New York Plastics Plant Blamed for Workers’ and Residents’ Mesothelioma
The OxyChem chemical plant in Niagara Falls New York and its neighboring industrial plastics plant in North Tonawanda, New York are both the subject of renewed scrutiny after revelations of malignant mesothelioma and other enfermedades relacionadas con el amianto among the plants’ employees and neighbors. According to a ProPublica report published in October, the company’s extensive asbestos contamination was widely acknowledged and a constant cause for concern.

New Employees Warned by Coworkers About Risk of Mesothelioma
Though it has long been known that exposure to asbestos causes malignant mesothelioma, the ProPublica article noted that workers at the OxyChem plant were constantly exposed to the toxic material up until the time that the facility closed in 2021. Employees recounted being warned by coworkers to avoid breathing in the asbestos fibers that “hung in the air, collected on the beams and light fixtures and built up until it was inches thick.” Plant managers were unresponsive to pleas for remediation.
Today, many of those workers, as well as people who lived in the neighborhoods surrounding the plant, have been diagnosed with malignant mesothelioma and other asbestos-related diseases. Victims have filed personal injury lawsuits seeking compensation, and the majority of them have received payment in settlements that have been arranged out of court and out of the public eye. The company has never admitted guilt or mishandling of the toxic material.
Mesothelioma Victims Recall Blue Asbestos Inside Their Homes
Among the anecdotes recounted by mesothelioma victims are accounts of layers of blue asbestos fibers on freshly fallen snow, of asbestos coating the windowsills of their homes and the seats of their cars, and even of blue asbestos coating the ballfield where Little League games were played.
How that deadly material spread outside of the plant is an open secret to those who’ve investigated the source of their mesothelioma: they learned that the plant’s workers were occasionally told to use powerful air hoses to blow accumulated asbestos dust out of the facility. Years later, residents have been diagnosed with the rare form of cancer, as well as asbestosis and other breathing difficulties.
What sets the OxyChem situation apart from many asbestos cases is the scale and visibility of the exposure. This was not confined to an industrial workspace or a single job classification. Asbestos migrated into homes, public spaces, and recreational areas, creating prolonged environmental exposure for people who never consented to the risk.

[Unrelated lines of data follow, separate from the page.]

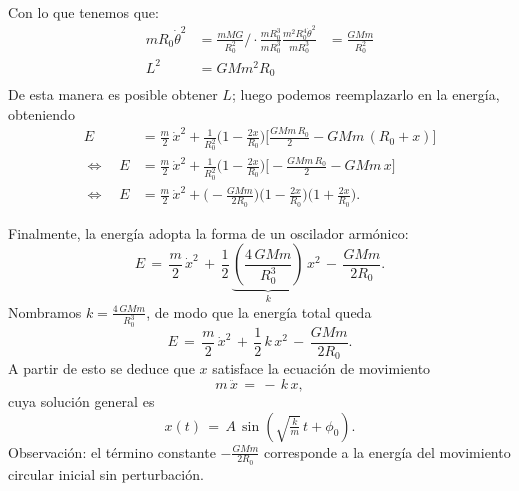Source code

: \documentclass[
  11pt,
  letterpaper,
   addpoints,
  ]{exam}
\begin{document}
\begin{questions}
\begin{solution}
\begin{align}
\end{align}
Con lo que tenemos que:
\begin{align}
  mR_{0}\dot{\theta}^{2} &= \frac{mMG}{R_{0}^{2}} / \cdot \frac{mR_{0}^{3}}{mR_{0}^{3}}
  \frac{m^{2}R_{0}^{4}\dot{\theta}^{2}}{mR_{0}^{3}} &= \frac{GMm}{R_{0}^{2}}\\
  L^{2} &= GMm^{2}R_{0}\\
\end{align}
De esta manera es posible obtener $L$; luego podemos reemplazarlo en la energía, obteniendo
\begin{align}
E &= \frac{m}{2}\,\dot x^{2}
 + \frac{1}{R_0^{2}}\Big(1-\frac{2x}{R_0}\Big)\Big[\frac{GMm\,R_0}{2} - GMm\,(R_0 + x)\Big] \\
\Leftrightarrow\quad
E &= \frac{m}{2}\,\dot x^{2}
 + \frac{1}{R_0^{2}}\Big(1-\frac{2x}{R_0}\Big)\Big[-\frac{GMm\,R_0}{2} - GMm\,x\Big] \\
\Leftrightarrow\quad
E &= \frac{m}{2}\,\dot x^{2}
 + \Big(-\frac{GMm}{2R_0}\Big)\Big(1-\frac{2x}{R_0}\Big)\Big(1+\frac{2x}{R_0}\Big).
\end{align}

Finalmente, la energía adopta la forma de un oscilador armónico:
\begin{equation}
E \,=\, \frac{m}{2}\,\dot x^{2} \,+\, \frac{1}{2}\,\underbrace{\left(\frac{4\,GMm}{R_0^{3}}\right)}_{\displaystyle k}\,x^{2} \, - \, \frac{GMm}{2R_0}.
\end{equation}
Nombramos \(k = \tfrac{4\,GMm}{R_0^{3}}\), de modo que la energía total queda
\begin{equation}
E \,=\, \frac{m}{2}\,\dot x^{2} \,+\, \frac{1}{2}\,k\,x^{2} \, - \, \frac{GMm}{2R_0}.
\end{equation}
A partir de esto se deduce que \(x\) satisface la ecuación de movimiento
\begin{equation}
m\,\ddot x \,=\, -\,k\,x,
\end{equation}
cuya solución general es
\begin{equation}
x(t) \,=\, A\,\sin\!\left(\sqrt{\tfrac{k}{m}}\,t + \phi_0\right).
\end{equation}
Observación: el término constante \(-\tfrac{GMm}{2R_0}\) corresponde a la energía del movimiento circular inicial sin perturbación.


\end{solution}

\end{questions}
\end{document}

Courts and public health authorities increasingly treat this type of contamination as a failure of corporate containment and environmental stewardship, not merely a workplace safety lapse. For workers and residents diagnosed with mesothelioma decades later, these facts strengthen both medical causation and legal accountability by showing sustained, unavoidable exposure that originated from a known and unmanaged source.